For the Same File, Why Windows and Ubuntu Show Different Sizes ?

Recently, I ‘partially’ converted one of me friends to Ubuntu, and he is using Ubuntu alongside with Windows. After few days of using it, one day, he came to see me (with his Laptop) and said; ‘hey Gayan, mate I’m experiencing something weird here!‘ …

… Because of its nature, I thought that, this particular conversation might come in handy for someone who is also new to Ubuntu. So I decided to write about it, and here it goes.

So I said, ‘what did you mean?

He answered, ‘The other day, I downloaded a file in Ubuntu yeah, and saved it into Windows partition. But as soon as I logged into Windows, I moved my mouse pointer over it, only to realize that the size had been changed!‘ (Windows showing a lesser size than Ubuntu did).

An example …

So been a non-geek, he got scared thinking that Ubuntu might have corrupted the file, and had decided not to use it, until he figures out what was going on.

But before explaining him ‘what was going on’, I asked him to take a note of the sizes of few other files in his Windows partition. Then I asked him to reboot back to Ubuntu, and view those same files, and take a note of their sizes again.

Ubuntu nuts?, or is it Windows ? 😉 …

And then he realized, not just the file that he downloaded and accidentally found out that both Ubuntu and Windows show it in different sizes, but the same thing is happening, for the other existing files too.

Now of course he had a basic understanding about ‘Bytes’, ‘Kilobytes’, ‘Megabytes’, ‘Gigabytes’ and how they work etc. So I brought it to his attention that, though the size of these files in ‘KB’, ‘MB’ or ‘GB’ are different, the size displayed in ‘bytes’, are same under both operating systems.

So, without boring him any further, I told him that this was because, when displaying file sizes in anything other than using ‘bytes’, both Microsoft Windows and GNU/Linux use two different unit prefixes, while converting units into other formats (Bytes -> Kilobytes, Kilobytes -> Megabytes, Megabytes -> Gigabytes etc).

For example …

In Windows …

Windows assumes that there are 1024 Bytes in a Kilobyte unit, and 1024 Kilobytes in a Megabyte unit etc.

In Ubuntu (GNU/Linux) …

Ubuntu assumes, a 1000 bytes constitute a Kilobyte (KB) unit, 1000 Kilobytes for a Megabyte (MB) and so on.

This ‘confusion’ has come into existence in the old days, due to various computer storage hardware devices, such as ‘RAM’ and ‘ROM’ using 1024 as the ‘unit prefix’ (due to technical reasons) when converting between units (except for ‘bytes’).
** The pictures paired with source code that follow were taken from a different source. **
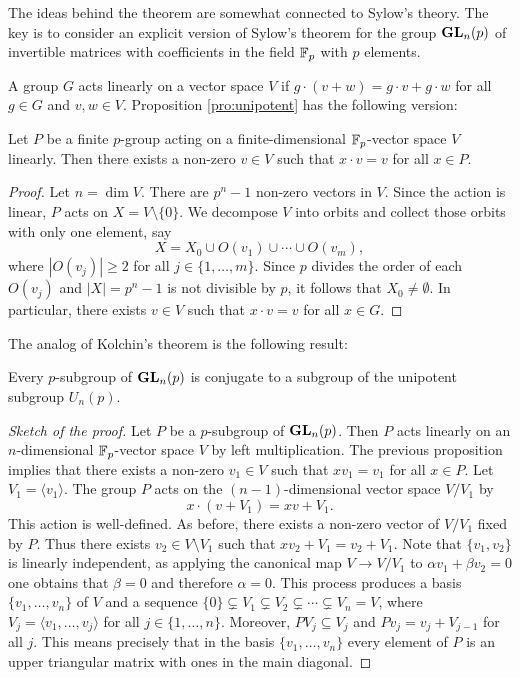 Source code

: The ideas behind the theorem are somewhat connected to Sylow's theory. The key is to consider an explicit version of Sylow's theorem for the group $\mathbf{GL}_n(p)$ of invertible matrices 
with coefficients in the field $\mathbb{F}_p$ with $p$ elements. 

A group $G$ acts linearly on a vector space $V$ 
if $g\cdot (v+w)=g\cdot v+g\cdot w$
for all $g\in G$ and $v,w\in V$.
Proposition \ref{pro:unipotent} has the following
version:

\begin{proposition}
Let $P$ be a finite $p$-group acting on a finite-dimensional $\mathbb{F}_p$-vector space 
$V$ linearly. Then there exists a non-zero $v\in V$ 
such that $x\cdot v=v$ for all $x\in P$. 
\end{proposition}

\begin{proof}
    Let $n=\dim V$. There are $p^n-1$ non-zero vectors 
    in $V$. Since the action is linear, 
    $P$ acts  
    on $X=V\setminus\{0\}$. We decompose $V$ into orbits
    and collect those orbits with only one element, say 
    \[
    X=X_0\cup O(v_1)\cup \cdots\cup O(v_m),
    \]
    where $|O(v_j)|\geq 2$ for all $j\in\{1,\dots,m\}$. 
    Since 
    $p$ divides the order of each $O(v_j)$ and 
    $|X|=p^n-1$ is not divisible by $p$, 
    it follows that $X_0\ne\emptyset$. In particular, 
    there exists $v\in V$ such that $x\cdot v=v$ for
    all $x\in G$. 
\end{proof}

The analog of Kolchin's theorem is the following result:

\begin{proposition}
\label{pro:Kolchin}
    Every $p$-subgroup of $\mathbf{GL}_n(p)$ is conjugate to a subgroup
    of the unipotent subgroup $U_n(p)$. 
\end{proposition}

\begin{proof}[Sketch of the proof]
    Let $P$ be a $p$-subgroup of $\mathbf{GL}_n(p)$. 
    Then $P$ acts linearly on an $n$-dimensional 
    $\mathbb{F}_p$-vector space $V$ by left multiplication. 
    The previous
    proposition implies that there exists a non-zero
    $v_1\in V$
    such that $xv_1=v_1$ for all $x\in P$. Let 
    $V_1=\langle v_1\rangle$. The group $P$ 
    acts on the $(n-1)$-dimensional vector space 
    $V/V_1$ by 
    \[
    x\cdot (v+V_1)=xv+V_1.
    \]
    This action is well-defined. 
    As before, there exists a non-zero 
    vector of $V/V_1$ fixed by $P$. Thus 
    there exists $v_2\in V\setminus V_1$ such that 
    $xv_2+V_1=v_2+V_1$. Note that $\{v_1,v_2\}$ is linearly
    independent, as applying the canonical
    map $V\to V/V_1$ to 
    $\alpha v_1+\beta v_2=0$ one obtains
    that $\beta=0$ and therefore $\alpha=0$. This process
    produces a basis $\{v_1,\dots,v_n\}$ 
    of $V$ and a sequence $\{0\}\subsetneq V_1\subsetneq V_2\subsetneq\cdots\subsetneq V_n=V$, where 
    $V_j=\langle v_1,\dots,v_j\rangle$ for all $j\in\{1,\dots,n\}$. Moreover,  
    $PV_j\subseteq V_j$  and 
    $Pv_j=v_j+V_{j-1}$ for all $j$. This
    means precisely that in the basis 
    $\{v_1,\dots,v_n\}$ 
    every element of $P$ is an upper triangular
    matrix with ones in the main diagonal. 
\end{proof}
But most other storage devices such as HDDs and Flash drives, using 1000 as the base ‘unit prefix’, while calculating the sizes. So there rose a bit of a confusion among the experts, which to use while displaying file sizes in different units.

For a better explanation, I showed him this Wikipedia entry

The computer industry currently uses terms such as kilobyte, megabyte, and gigabyte, and corresponding symbols KB, MB, and GB, in two different ways. In citations of main memory or RAM capacity, gigabyte customarily means 1073741824 bytes. This is a power of 1024 (specifically 10243), and 1024 is a power of 2 (specifically 210), therefore this usage is referred to as a binary prefix.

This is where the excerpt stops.